Work task:
The records that follow must all be duplicated exactly.

Data for processing:
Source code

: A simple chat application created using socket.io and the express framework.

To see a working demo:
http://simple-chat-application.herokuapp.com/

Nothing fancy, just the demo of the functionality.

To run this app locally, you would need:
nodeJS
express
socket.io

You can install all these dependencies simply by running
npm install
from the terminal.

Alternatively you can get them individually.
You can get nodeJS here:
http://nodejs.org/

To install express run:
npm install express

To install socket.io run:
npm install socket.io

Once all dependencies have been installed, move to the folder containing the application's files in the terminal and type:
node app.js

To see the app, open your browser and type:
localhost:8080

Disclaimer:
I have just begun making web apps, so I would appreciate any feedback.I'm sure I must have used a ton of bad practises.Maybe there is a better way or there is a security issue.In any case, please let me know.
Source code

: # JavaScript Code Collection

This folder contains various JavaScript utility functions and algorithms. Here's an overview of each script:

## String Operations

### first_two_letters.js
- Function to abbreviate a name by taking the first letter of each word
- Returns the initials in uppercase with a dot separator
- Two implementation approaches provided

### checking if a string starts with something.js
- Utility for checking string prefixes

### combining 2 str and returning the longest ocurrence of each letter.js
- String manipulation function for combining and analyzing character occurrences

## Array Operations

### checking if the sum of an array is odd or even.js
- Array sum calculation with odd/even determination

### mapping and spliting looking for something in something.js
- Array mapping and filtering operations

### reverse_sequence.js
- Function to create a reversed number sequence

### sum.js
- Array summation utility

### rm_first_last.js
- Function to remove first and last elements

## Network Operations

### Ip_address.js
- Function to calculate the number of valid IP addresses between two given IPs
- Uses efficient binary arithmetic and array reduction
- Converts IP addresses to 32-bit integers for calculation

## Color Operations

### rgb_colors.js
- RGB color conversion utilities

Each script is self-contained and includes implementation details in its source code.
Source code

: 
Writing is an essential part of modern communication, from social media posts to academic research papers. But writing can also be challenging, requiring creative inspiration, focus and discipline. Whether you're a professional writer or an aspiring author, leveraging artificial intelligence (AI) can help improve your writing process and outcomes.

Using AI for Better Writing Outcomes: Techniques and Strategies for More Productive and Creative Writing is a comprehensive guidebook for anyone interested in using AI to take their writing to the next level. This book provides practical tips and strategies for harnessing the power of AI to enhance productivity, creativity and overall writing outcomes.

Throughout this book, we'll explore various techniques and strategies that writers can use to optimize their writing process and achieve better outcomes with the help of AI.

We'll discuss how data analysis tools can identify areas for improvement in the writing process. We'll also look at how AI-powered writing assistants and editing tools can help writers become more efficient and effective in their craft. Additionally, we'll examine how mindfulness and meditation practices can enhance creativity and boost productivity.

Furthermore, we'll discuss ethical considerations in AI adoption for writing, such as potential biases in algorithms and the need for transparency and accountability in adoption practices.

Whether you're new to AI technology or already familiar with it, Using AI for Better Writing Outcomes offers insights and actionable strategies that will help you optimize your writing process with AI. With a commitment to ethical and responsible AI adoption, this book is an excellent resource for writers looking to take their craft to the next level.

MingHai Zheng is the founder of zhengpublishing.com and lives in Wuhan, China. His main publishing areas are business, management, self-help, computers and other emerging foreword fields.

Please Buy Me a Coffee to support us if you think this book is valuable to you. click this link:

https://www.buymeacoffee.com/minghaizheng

Result of this task:
Source code

: A simple chat application created using socket.io and the express framework.

To see a working demo:
http://simple-chat-application.herokuapp.com/

Nothing fancy, just the demo of the functionality.

To run this app locally, you would need:
nodeJS
express
socket.io

You can install all these dependencies simply by running
npm install
from the terminal.

Alternatively you can get them individually.
You can get nodeJS here:
http://nodejs.org/

To install express run:
npm install express

To install socket.io run:
npm install socket.io

Once all dependencies have been installed, move to the folder containing the application's files in the terminal and type:
node app.js

To see the app, open your browser and type:
localhost:8080

Disclaimer:
I have just begun making web apps, so I would appreciate any feedback.I'm sure I must have used a ton of bad practises.Maybe there is a better way or there is a security issue.In any case, please let me know.
Source code

: # JavaScript Code Collection

This folder contains various JavaScript utility functions and algorithms. Here's an overview of each script:

## String Operations

### first_two_letters.js
- Function to abbreviate a name by taking the first letter of each word
- Returns the initials in uppercase with a dot separator
- Two implementation approaches provided

### checking if a string starts with something.js
- Utility for checking string prefixes

### combining 2 str and returning the longest ocurrence of each letter.js
- String manipulation function for combining and analyzing character occurrences

## Array Operations

### checking if the sum of an array is odd or even.js
- Array sum calculation with odd/even determination

### mapping and spliting looking for something in something.js
- Array mapping and filtering operations

### reverse_sequence.js
- Function to create a reversed number sequence

### sum.js
- Array summation utility

### rm_first_last.js
- Function to remove first and last elements

## Network Operations

### Ip_address.js
- Function to calculate the number of valid IP addresses between two given IPs
- Uses efficient binary arithmetic and array reduction
- Converts IP addresses to 32-bit integers for calculation

## Color Operations

### rgb_colors.js
- RGB color conversion utilities

Each script is self-contained and includes implementation details in its source code.
Source code

: 
Writing is an essential part of modern communication, from social media posts to academic research papers. But writing can also be challenging, requiring creative inspiration, focus and discipline. Whether you're a professional writer or an aspiring author, leveraging artificial intelligence (AI) can help improve your writing process and outcomes.

Using AI for Better Writing Outcomes: Techniques and Strategies for More Productive and Creative Writing is a comprehensive guidebook for anyone interested in using AI to take their writing to the next level. This book provides practical tips and strategies for harnessing the power of AI to enhance productivity, creativity and overall writing outcomes.

Throughout this book, we'll explore various techniques and strategies that writers can use to optimize their writing process and achieve better outcomes with the help of AI.

We'll discuss how data analysis tools can identify areas for improvement in the writing process. We'll also look at how AI-powered writing assistants and editing tools can help writers become more efficient and effective in their craft. Additionally, we'll examine how mindfulness and meditation practices can enhance creativity and boost productivity.

Furthermore, we'll discuss ethical considerations in AI adoption for writing, such as potential biases in algorithms and the need for transparency and accountability in adoption practices.

Whether you're new to AI technology or already familiar with it, Using AI for Better Writing Outcomes offers insights and actionable strategies that will help you optimize your writing process with AI. With a commitment to ethical and responsible AI adoption, this book is an excellent resource for writers looking to take their craft to the next level.

MingHai Zheng is the founder of zhengpublishing.com and lives in Wuhan, China. His main publishing areas are business, management, self-help, computers and other emerging foreword fields.

Please Buy Me a Coffee to support us if you think this book is valuable to you. click this link:

https://www.buymeacoffee.com/minghaizheng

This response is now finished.